» **YOUR ASSIGNMENT**: Hunt through the entries for the word "func" and copy each line in which it appears.

» **INFORMATION SHOWN**:
........
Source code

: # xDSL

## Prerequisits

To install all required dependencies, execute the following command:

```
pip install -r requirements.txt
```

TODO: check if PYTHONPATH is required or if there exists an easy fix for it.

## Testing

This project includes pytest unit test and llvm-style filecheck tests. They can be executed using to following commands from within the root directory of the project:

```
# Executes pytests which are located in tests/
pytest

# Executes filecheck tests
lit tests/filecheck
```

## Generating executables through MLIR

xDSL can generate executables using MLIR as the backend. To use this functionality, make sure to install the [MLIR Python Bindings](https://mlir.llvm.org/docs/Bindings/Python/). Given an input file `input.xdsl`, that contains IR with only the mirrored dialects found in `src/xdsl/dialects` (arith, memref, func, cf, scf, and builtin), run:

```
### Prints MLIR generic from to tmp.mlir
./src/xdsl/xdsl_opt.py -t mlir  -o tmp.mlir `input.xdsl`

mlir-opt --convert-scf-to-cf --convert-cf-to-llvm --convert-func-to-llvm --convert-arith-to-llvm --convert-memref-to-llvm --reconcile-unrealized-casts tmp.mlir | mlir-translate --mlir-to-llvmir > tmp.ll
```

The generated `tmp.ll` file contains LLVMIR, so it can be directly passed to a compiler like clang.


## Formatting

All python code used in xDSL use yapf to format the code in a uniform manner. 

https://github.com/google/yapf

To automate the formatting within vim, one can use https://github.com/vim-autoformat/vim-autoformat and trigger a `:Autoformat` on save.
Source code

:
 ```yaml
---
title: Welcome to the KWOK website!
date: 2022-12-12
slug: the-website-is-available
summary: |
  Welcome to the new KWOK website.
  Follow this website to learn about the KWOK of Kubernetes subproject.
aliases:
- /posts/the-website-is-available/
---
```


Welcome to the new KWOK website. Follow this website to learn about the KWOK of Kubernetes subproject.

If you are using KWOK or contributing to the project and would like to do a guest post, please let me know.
........
» **ANSWER TO THE PROBLEM**:
xDSL can generate executables using MLIR as the backend. To use this functionality, make sure to install the [MLIR Python Bindings](https://mlir.llvm.org/docs/Bindings/Python/). Given an input file `input.xdsl`, that contains IR with only the mirrored dialects found in `src/xdsl/dialects` (arith, memref, func, cf, scf, and builtin), run:
mlir-opt --convert-scf-to-cf --convert-cf-to-llvm --convert-func-to-llvm --convert-arith-to-llvm --convert-memref-to-llvm --reconcile-unrealized-casts tmp.mlir | mlir-translate --mlir-to-llvmir > tmp.ll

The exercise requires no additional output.